Wednesday, 15 April 2009

Paschal Mattins and the Octave

The high point of Holy Week in most medieval rites, and certainly in the Byzantine rite to this day (or, to be pedantic, this Saturday evening!) was the celebration of Paschal Mattins - Mattins of the Resurrection of the LORD.

In typical English praxis, such as Sarum, the Lenten array was removed from the statues and images after Compline on Holy Saturday. Before the bells rang out for Mattins the clergy went to the Sepulchre and then the Cross was 'raised' to the singing of the antiphon Christus resurgens. A ceremony of adoration of the Cross, just as on Good Friday morning, took place before a triumphal procession around the church. I shall write some more about the ceremonies of 'elevatio' in due course but it is interesting to note that they still take place, despite the liturgical heteropraxis of the last sixty years, in part of Eastern Europe. An example from contemporary Germany (Heilege Grab - the Holy Grave) may be found here and I am grateful to a friend from Poland for sending me this synopsis of Polish Sepulchres. Of pariticular note is that the Polish editions of the liturgical books had 'depositio' ceremonies and the corresponding 'elevatio' ones printed as part of the rites until very recently (e.g. Cantionale Ecclesiasticum, Cracow, 1925 in my collection).

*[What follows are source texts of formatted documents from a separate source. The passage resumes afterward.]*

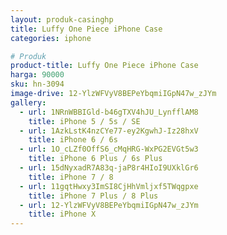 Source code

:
 ```yaml
---
layout: produk-casinghp
title: Luffy One Piece iPhone Case
categories: iphone

# Produk
product-title: Luffy One Piece iPhone Case
harga: 90000
sku: hn-3094
image-drive: 12-YlzWFVyV8BEPeYbqmiIGpN47w_zJYm
gallery:
  - url: 1NRnWBBIGld-b46gTXV4hJU_LynfflAM8
    title: iPhone 5 / 5s / SE
  - url: 1AzkLstK4nzCYe77-ey2KgwhJ-Iz28hxV
    title: iPhone 6 / 6s
  - url: 1O_cLZf0OffS6_cMqHRG-WxPG2EVGt5w3
    title: iPhone 6 Plus / 6s Plus
  - url: 15dNyxadR7A83q-jaP8r4HIoI9UXklGr6
    title: iPhone 7 / 8
  - url: 11gqtHwxy3ImSI8CjHhVmljxf5TWqgpxe
    title: iPhone 7 Plus / 8 Plus
  - url: 12-YlzWFVyV8BEPeYbqmiIGpN47w_zJYm
    title: iPhone X
---
```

Roman rite Mattins was sung on Saturday evening (and of course on other days within the Octave). The solemn tone is used for Deus in adjutorium. The invitatory is Surrexit Dominus vere Alleluia and psalm 94 is sung to a lovely tone 6. Mattins consists of one nocturn. The Gospel fragment is St. Mark 16: 1-7 and is followed by a homily of St. Gregory the Great. The two responsories Angelus Domini descendit and Cum transisset sabbatum are famous and intimately connected with the Quem quaeritis ceremonies and indeed the development of Western drama (vide the excellent book: Hardison, O.B., 'Christian Rite and Christian Drama in the Middle Ages', The John Hopkins Press, Baltimore, 1965). During the second responsory the cantors and the celebrant don copes the principal one pre-intones the Te Deum. The Te Deum is then sung and, where it is the custom the bells ring throughout. Lauds follow immediately and have a series of beautiful antiphons: Angelus autem Domini, Et ecce terraemotus, Erat autem, Prae timore autem ejus and Respondens autem Angelus all taking up the theme of the Angels, earthquake and empty tomb. The chapter, hymn, versidel and response are replaced by the Haec dies. If one has the opportunity listen to the setting by the English composer John Sheppard do so (Hyperion CDD22021). After Haec dies the altar is censed in the usual manner at the Benedictus and the solemn Regina Caeli sung at the end of Lauds.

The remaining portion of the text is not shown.